**WHAT THE TASK ASKS**
Copy word for word, please, the lines of the entries below running from the one containing "родным и немного" to the one containing "знакомых и разрушенные здания!", both ends included.

Top of EXTRACTED ENTRIES

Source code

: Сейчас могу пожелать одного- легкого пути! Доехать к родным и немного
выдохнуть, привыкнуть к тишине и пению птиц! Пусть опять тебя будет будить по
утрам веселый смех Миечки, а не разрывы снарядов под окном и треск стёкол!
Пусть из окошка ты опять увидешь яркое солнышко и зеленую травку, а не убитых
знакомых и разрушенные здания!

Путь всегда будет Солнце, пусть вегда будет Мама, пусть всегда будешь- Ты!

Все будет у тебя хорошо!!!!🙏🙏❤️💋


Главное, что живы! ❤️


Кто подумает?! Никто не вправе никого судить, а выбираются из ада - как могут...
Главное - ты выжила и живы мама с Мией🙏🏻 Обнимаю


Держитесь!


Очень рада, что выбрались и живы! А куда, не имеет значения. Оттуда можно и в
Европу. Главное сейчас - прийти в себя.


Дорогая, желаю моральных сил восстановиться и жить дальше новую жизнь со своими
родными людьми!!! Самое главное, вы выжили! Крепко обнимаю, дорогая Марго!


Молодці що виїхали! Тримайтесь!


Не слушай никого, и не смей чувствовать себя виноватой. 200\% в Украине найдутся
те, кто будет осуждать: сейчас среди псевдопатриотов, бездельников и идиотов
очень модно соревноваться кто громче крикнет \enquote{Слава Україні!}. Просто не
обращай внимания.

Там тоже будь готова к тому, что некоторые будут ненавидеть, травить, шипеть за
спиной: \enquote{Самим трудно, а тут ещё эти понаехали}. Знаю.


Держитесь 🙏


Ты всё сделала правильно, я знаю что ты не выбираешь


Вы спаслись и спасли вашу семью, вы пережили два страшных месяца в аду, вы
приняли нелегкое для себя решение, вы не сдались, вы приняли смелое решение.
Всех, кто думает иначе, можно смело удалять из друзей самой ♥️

Bottom of EXTRACTED ENTRIES

**OUTPUT BELOW**
: Сейчас могу пожелать одного- легкого пути! Доехать к родным и немного
выдохнуть, привыкнуть к тишине и пению птиц! Пусть опять тебя будет будить по
утрам веселый смех Миечки, а не разрывы снарядов под окном и треск стёкол!
Пусть из окошка ты опять увидешь яркое солнышко и зеленую травку, а не убитых
знакомых и разрушенные здания!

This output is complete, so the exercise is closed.